La marque chinoise du groupe Hermès, Shang Xia, peine à séduire les Parisiens

« Je ne suis pas sûr que la clientèle française comprenne le concept de Shang Xia, qui est de proposer des objets de l'artisanat chinois, à un haut niveau de qualité et de créativité. Ce n'est pas bon marché, et peut-être que, dans l'esprit des Parisiens, qui dit produits chinois dit prix moins élevés », s'est exprimé Guillaume de Seynes, directeur général de Hermès International, lors du débat intitulé « Le luxe, le nouveau paradigme » organisé par China Connect, le rendez-vous européen sur le marketing, le numérique et le mobile en Chine, qui s'est tenu les 5 et 6 mars à Paris.

Premier concept signé Kengo Kuma en Chine (photo: Shang Xia)
Outre la boutique de la rue de Sèvres ouverte en septembre 2013 à Paris, Shang Xia compte trois boutiques en Chine, à Pékin, dans l'aéroport de Shanghai et près de la Maison Hermès, ouverte à Shanghai en septembre 2014.

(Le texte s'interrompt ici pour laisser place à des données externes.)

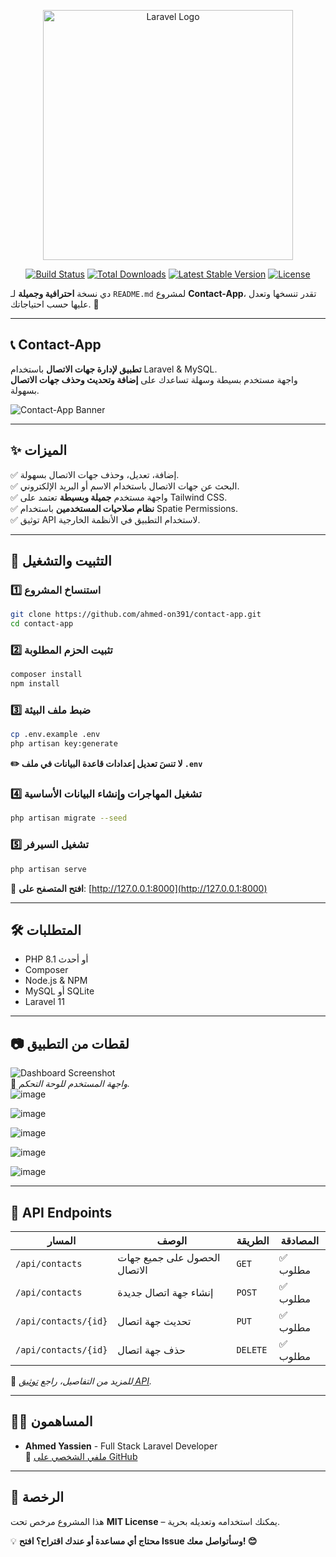 <p align="center"><a href="https://laravel.com" target="_blank"><img src="https://raw.githubusercontent.com/laravel/art/master/logo-lockup/5%20SVG/2%20CMYK/1%20Full%20Color/laravel-logolockup-cmyk-red.svg" width="400" alt="Laravel Logo"></a></p>

<p align="center">
<a href="https://github.com/laravel/framework/actions"><img src="https://github.com/laravel/framework/workflows/tests/badge.svg" alt="Build Status"></a>
<a href="https://packagist.org/packages/laravel/framework"><img src="https://img.shields.io/packagist/dt/laravel/framework" alt="Total Downloads"></a>
<a href="https://packagist.org/packages/laravel/framework"><img src="https://img.shields.io/packagist/v/laravel/framework" alt="Latest Stable Version"></a>
<a href="https://packagist.org/packages/laravel/framework"><img src="https://img.shields.io/packagist/l/laravel/framework" alt="License"></a>
</p>

دي نسخة **احترافية وجميلة** لـ `README.md` لمشروع **Contact-App**، تقدر تنسخها وتعدل عليها حسب احتياجاتك. 🚀  

---

## **📞 Contact-App**  
**تطبيق لإدارة جهات الاتصال** باستخدام Laravel & MySQL.  
واجهة مستخدم بسيطة وسهلة تساعدك على **إضافة وتحديث وحذف جهات الاتصال** بسهولة.  

![Contact-App Banner](https://via.placeholder.com/1000x300?text=Contact+App+Banner)  

---

## **✨ الميزات**  
✅ إضافة، تعديل، وحذف جهات الاتصال بسهولة.  
✅ البحث عن جهات الاتصال باستخدام الاسم أو البريد الإلكتروني.  
✅ واجهة مستخدم **جميلة وبسيطة** تعتمد على Tailwind CSS.  
✅ **نظام صلاحيات المستخدمين** باستخدام Spatie Permissions.  
✅ توثيق API لاستخدام التطبيق في الأنظمة الخارجية.  

---

## **🚀 التثبيت والتشغيل**  
### **1️⃣ استنساخ المشروع**  
```bash
git clone https://github.com/ahmed-on391/contact-app.git
cd contact-app
```
### **2️⃣ تثبيت الحزم المطلوبة**  
```bash
composer install
npm install
```
### **3️⃣ ضبط ملف البيئة**  
```bash
cp .env.example .env
php artisan key:generate
```
**✏️ لا تنسَ تعديل إعدادات قاعدة البيانات في ملف `.env`**  

### **4️⃣ تشغيل المهاجرات وإنشاء البيانات الأساسية**  
```bash
php artisan migrate --seed
```
### **5️⃣ تشغيل السيرفر**  
```bash
php artisan serve
```
🔗 **افتح المتصفح على**: [http://127.0.0.1:8000](http://127.0.0.1:8000)  

---

## **🛠 المتطلبات**  
- PHP 8.1 أو أحدث  
- Composer  
- Node.js & NPM  
- MySQL أو SQLite  
- Laravel 11  

---

## **📷 لقطات من التطبيق**  
![Dashboard Screenshot](https://via.placeholder.com/800x400?text=Dashboard+Screenshot)  
📌 *واجهة المستخدم للوحة التحكم.*  
![image](https://github.com/user-attachments/assets/abfaf13d-cd05-4969-8a5d-2509852ea795)

![image](https://github.com/user-attachments/assets/4e78194f-91d6-48ea-a599-5fbedfe5d81f)

![image](https://github.com/user-attachments/assets/f35b6a6d-f596-420d-83ea-fd1aed8e6ee5)

![image](https://github.com/user-attachments/assets/86579d53-b6c5-4584-b227-6fb257f55fe9)

![image](https://github.com/user-attachments/assets/2fc46088-3366-41aa-bfa2-57c724188d2b)



---

## **📡 API Endpoints**  
| **المسار**       | **الوصف**                 | **الطريقة**  | **المصادقة** |
|-----------------|-------------------------|------------|------------|
| `/api/contacts` | الحصول على جميع جهات الاتصال | `GET`       | ✅ مطلوب |
| `/api/contacts` | إنشاء جهة اتصال جديدة   | `POST`      | ✅ مطلوب |
| `/api/contacts/{id}` | تحديث جهة اتصال      | `PUT`       | ✅ مطلوب |
| `/api/contacts/{id}` | حذف جهة اتصال        | `DELETE`    | ✅ مطلوب |

📜 *للمزيد من التفاصيل، راجع [توثيق API](#).*

---

## **👨‍💻 المساهمون**  
- **Ahmed Yassien** - Full Stack Laravel Developer  
🔗 [ملفي الشخصي على GitHub](https://github.com/ahmed-on391)  

---

## **📜 الرخصة**  
هذا المشروع مرخص تحت **MIT License** – يمكنك استخدامه وتعديله بحرية.  

💡 **محتاج أي مساعدة أو عندك اقتراح؟ افتح Issue وسأتواصل معك! 😊**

« En Chine, Shang Xia a vraiment éveillé l'intérêt de la clientèle et de la presse », a assuré Guillaume de Seynes, qui a rappelé que la « marque complètement chinoise » était née de la rencontre du groupe Hermès avec la créatrice Jiang Qiong-er et que cette « initiative unique dans l'histoire du groupe » n'était pas appelée à être reproduite en Inde ou en Afrique. « C'est un vrai pari, et nous n'avons aucun plan pour l'avenir. Nous ne savons pas ce que sera la marque dans 20 ans », a-t-il ajouté. 
 
Quant aux activités de Hermès sur le marché chinois, qui représentent 30 % des ventes du groupe en incluant la Chine, Hong Kong, Macau et les touristes chinois à l'étranger, Guillaume de Seynes a indiqué que certaines avaient souffert, comme beaucoup, de la campagne anti-corruption mise en place par le gouvernement chinois. « Les montres, notamment, ont pratiquement disparu en tant que cadeaux », a-t-il précisé.

Le groupe a toutefois enregistré « une croissance à deux chiffres » l'an dernier en Chine. Le challenge, a-t-il affirmé, reste le même : « être perçu comme une marque différente, à la philosophie différente. Et continuer à établir la marque en profondeur, sans nous précipiter, étape par étape. »

Interrogé sur la « stratégie de la rareté » élaborée par certaines marques de luxe pour stimuler la demande et qui pourrait perdre en crédibilité face aux volumes des ventes en Chine, Guillaume de Seynes a répondu que « cette rareté, particulièrement pour les articles de cuir, est une réalité que nous n'organisons pas. » « Nos sacs sont fabriqués à la main par des artisans, et 18 mois sont nécessaires en interne pour les former, a-t-il souligné. Nous embauchons constamment, nous allons ouvrir deux sites en France en juin et deux autres sont en préparation. Nous augmentons nos volumes de production de 10 % par an et ne pouvons pas faire plus ». Car la priorité du groupe Hermès avant toute chose, a-t-il insisté, est de maintenir la qualité.